◆ Problem to solve ◆
Find each line in the records below that contains the word "interface", and copy it out.

Saved entries
---*---

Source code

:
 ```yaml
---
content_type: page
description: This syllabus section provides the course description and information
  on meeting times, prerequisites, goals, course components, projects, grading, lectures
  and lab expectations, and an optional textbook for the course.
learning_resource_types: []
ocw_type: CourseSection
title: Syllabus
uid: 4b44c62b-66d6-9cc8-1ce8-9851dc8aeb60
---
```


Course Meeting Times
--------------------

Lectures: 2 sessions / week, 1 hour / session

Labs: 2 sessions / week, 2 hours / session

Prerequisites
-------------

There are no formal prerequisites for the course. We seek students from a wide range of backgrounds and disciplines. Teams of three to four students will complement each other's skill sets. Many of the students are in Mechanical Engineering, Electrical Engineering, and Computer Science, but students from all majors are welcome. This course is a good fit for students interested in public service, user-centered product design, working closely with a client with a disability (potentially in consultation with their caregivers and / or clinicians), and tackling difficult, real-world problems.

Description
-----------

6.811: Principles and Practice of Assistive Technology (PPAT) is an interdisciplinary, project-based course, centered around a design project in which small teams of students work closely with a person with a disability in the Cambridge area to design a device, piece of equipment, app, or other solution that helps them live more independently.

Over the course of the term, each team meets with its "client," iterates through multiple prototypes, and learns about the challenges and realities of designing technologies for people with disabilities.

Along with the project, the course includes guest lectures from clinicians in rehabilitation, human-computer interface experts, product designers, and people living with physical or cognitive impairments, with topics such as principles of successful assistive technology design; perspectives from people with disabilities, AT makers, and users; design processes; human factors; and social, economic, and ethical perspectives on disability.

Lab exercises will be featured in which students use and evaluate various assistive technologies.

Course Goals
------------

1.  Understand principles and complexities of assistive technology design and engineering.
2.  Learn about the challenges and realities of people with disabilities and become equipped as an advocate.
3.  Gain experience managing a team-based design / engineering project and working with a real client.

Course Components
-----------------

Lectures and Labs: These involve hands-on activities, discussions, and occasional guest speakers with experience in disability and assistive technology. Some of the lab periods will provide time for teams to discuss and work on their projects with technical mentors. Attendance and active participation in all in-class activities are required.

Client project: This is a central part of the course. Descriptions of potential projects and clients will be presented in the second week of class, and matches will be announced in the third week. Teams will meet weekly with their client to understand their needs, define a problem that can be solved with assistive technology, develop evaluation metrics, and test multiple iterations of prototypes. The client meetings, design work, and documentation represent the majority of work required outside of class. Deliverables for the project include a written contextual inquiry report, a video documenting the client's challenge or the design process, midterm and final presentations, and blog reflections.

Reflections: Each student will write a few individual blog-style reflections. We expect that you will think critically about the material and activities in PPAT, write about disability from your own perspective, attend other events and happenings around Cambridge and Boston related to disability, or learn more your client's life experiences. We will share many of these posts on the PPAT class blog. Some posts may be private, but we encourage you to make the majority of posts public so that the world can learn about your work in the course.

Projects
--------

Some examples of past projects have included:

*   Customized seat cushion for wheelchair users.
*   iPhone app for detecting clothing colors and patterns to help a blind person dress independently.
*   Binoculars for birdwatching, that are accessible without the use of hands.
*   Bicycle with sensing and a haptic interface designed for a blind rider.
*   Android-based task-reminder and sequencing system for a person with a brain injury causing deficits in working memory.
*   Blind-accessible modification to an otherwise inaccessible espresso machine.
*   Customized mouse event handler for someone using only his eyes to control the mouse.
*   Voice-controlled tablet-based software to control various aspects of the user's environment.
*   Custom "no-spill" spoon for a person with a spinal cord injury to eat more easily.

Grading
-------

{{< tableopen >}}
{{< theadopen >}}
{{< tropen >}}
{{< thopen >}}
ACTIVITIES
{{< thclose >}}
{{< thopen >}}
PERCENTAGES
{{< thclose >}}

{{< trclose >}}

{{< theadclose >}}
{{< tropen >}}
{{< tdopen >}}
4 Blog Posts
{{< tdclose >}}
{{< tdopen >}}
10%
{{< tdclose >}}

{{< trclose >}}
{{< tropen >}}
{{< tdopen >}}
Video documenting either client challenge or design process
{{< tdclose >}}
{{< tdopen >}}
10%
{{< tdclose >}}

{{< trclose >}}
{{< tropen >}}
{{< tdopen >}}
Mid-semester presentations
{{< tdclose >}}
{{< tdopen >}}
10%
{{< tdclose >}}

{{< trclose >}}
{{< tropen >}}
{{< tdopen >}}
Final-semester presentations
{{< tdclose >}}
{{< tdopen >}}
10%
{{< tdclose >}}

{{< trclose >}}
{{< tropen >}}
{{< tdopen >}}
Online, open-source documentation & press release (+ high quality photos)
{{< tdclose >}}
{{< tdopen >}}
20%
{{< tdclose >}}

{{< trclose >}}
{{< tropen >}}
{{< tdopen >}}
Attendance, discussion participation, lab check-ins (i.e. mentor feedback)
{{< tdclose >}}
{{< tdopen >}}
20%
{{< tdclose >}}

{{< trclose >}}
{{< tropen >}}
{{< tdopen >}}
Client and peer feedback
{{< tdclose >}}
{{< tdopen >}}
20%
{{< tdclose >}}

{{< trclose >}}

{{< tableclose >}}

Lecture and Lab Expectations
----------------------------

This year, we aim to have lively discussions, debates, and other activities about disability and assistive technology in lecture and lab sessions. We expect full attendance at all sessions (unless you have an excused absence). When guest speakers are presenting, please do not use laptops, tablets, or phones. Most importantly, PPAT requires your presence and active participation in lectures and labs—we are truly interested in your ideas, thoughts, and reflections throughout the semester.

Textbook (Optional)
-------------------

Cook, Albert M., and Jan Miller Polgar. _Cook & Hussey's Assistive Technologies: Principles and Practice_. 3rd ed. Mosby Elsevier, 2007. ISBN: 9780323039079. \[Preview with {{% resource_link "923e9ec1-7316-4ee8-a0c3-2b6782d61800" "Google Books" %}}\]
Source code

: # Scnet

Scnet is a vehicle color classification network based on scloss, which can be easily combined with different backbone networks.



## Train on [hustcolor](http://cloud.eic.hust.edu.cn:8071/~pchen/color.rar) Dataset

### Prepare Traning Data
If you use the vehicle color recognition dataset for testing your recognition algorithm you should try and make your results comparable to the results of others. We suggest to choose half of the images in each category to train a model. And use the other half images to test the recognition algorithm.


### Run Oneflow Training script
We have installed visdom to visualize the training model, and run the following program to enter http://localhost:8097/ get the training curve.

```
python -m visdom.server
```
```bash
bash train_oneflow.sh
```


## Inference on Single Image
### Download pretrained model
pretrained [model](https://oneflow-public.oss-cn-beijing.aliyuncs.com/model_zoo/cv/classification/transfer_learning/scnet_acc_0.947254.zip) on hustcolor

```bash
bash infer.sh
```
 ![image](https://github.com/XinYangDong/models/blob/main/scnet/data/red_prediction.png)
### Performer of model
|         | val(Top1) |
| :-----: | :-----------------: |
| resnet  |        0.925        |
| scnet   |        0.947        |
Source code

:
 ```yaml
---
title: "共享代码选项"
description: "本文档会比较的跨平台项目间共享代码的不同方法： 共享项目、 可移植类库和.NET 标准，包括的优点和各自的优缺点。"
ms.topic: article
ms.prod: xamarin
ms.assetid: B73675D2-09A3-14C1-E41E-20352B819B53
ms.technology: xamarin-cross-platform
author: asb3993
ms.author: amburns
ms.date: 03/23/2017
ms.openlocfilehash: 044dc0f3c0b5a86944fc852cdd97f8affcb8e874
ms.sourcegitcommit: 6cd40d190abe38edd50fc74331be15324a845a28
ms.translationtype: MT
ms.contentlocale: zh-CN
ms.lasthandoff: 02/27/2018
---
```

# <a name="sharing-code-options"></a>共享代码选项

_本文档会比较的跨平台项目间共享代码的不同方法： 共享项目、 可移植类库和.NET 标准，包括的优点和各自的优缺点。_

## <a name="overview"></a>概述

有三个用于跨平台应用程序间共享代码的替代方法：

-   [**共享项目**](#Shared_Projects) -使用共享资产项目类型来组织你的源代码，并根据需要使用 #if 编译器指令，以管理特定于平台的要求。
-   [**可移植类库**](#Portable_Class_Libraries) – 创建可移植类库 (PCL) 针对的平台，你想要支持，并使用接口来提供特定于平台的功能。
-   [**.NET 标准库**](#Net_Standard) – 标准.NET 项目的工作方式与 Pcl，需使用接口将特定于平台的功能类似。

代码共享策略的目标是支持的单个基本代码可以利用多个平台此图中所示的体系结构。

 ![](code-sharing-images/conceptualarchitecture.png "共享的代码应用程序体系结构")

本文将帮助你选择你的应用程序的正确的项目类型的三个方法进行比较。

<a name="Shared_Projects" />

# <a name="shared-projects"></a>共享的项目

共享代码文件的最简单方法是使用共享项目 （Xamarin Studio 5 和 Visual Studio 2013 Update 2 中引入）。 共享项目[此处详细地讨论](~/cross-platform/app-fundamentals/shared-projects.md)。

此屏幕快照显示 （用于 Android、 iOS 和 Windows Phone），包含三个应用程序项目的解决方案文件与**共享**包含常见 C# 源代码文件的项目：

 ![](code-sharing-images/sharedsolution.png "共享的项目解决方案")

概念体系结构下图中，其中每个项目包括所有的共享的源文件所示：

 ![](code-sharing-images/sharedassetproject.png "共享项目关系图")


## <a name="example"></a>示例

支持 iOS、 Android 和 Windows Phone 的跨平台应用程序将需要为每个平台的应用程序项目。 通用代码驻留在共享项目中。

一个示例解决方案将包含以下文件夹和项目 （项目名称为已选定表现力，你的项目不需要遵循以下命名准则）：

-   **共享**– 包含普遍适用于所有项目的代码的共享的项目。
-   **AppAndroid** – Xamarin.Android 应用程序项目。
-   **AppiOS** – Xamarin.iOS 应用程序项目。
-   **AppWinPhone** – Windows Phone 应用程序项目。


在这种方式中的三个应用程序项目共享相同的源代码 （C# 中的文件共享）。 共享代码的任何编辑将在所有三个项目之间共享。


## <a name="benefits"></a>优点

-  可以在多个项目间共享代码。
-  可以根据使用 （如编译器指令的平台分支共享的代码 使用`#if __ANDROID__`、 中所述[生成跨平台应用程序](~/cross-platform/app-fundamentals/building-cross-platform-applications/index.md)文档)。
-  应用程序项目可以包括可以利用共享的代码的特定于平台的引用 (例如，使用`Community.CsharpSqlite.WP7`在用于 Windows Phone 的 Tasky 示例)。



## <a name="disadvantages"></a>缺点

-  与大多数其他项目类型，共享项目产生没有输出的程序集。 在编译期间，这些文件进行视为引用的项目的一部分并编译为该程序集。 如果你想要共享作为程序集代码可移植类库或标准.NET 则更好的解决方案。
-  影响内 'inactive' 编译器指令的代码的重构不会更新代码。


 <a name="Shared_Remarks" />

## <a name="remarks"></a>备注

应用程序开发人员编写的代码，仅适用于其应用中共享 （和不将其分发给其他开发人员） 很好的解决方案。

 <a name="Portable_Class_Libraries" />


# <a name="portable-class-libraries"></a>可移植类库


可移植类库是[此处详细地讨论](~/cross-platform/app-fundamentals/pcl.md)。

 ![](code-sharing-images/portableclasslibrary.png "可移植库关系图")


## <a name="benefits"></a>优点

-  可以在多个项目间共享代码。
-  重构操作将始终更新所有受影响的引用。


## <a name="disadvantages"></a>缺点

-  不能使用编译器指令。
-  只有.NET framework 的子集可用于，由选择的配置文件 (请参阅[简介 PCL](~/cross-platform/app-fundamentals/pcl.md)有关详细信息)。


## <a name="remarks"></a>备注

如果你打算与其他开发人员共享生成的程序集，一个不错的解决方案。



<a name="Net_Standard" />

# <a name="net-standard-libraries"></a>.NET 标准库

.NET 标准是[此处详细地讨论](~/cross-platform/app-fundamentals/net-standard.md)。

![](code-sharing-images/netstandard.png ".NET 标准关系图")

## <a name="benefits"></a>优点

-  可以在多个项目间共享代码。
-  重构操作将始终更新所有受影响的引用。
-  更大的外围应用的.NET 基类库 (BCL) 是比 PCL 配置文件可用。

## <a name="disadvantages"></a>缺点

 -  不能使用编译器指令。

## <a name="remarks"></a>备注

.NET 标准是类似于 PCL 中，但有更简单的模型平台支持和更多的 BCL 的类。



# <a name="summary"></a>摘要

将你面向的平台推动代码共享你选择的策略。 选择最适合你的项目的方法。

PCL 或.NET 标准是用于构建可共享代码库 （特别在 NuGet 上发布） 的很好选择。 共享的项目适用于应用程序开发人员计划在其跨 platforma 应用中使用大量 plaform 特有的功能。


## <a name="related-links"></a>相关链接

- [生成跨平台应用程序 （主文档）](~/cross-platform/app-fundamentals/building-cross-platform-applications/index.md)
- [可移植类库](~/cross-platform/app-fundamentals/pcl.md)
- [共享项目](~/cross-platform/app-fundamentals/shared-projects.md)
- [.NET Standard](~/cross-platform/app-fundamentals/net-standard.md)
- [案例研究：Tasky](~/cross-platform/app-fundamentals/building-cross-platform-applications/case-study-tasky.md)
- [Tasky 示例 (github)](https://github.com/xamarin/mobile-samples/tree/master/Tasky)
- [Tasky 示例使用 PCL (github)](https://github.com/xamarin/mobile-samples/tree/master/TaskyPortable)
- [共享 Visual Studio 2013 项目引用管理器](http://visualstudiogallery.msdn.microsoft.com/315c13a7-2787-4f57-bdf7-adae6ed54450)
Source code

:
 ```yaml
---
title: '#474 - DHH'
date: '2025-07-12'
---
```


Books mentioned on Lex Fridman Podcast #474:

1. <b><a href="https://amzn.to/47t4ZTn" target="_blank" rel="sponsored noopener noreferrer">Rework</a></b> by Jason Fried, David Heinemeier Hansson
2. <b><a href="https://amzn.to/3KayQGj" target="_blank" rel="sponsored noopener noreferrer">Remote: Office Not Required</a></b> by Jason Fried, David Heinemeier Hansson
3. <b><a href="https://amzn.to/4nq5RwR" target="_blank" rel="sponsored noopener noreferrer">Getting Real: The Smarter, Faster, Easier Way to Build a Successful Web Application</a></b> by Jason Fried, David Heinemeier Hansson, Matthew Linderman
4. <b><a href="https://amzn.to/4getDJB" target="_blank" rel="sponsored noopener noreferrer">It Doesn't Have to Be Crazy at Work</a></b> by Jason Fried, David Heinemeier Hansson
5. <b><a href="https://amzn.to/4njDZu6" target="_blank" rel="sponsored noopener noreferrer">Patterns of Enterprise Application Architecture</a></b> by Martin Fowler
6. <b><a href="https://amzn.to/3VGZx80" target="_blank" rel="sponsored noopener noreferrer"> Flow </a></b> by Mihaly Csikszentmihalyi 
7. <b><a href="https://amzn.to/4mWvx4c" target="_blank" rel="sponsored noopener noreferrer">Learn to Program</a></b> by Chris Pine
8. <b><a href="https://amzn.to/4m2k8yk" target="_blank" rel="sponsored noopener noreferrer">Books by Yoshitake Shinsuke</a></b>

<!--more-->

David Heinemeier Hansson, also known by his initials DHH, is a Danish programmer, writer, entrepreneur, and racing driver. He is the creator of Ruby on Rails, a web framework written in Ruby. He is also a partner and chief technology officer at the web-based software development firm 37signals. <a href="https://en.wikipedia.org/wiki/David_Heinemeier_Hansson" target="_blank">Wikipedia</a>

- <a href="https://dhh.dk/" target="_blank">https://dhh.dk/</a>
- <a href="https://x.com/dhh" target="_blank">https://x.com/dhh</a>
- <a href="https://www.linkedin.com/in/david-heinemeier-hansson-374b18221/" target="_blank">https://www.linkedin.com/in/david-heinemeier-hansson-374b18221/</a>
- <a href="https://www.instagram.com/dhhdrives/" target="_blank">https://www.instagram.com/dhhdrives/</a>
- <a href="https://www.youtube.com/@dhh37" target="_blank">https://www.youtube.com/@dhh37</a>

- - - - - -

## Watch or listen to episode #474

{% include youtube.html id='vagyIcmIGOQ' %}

---*---

◆ Answer section ◆
Along with the project, the course includes guest lectures from clinicians in rehabilitation, human-computer interface experts, product designers, and people living with physical or cognitive impairments, with topics such as principles of successful assistive technology design; perspectives from people with disabilities, AT makers, and users; design processes; human factors; and social, economic, and ethical perspectives on disability.
*   Bicycle with sensing and a haptic interface designed for a blind rider.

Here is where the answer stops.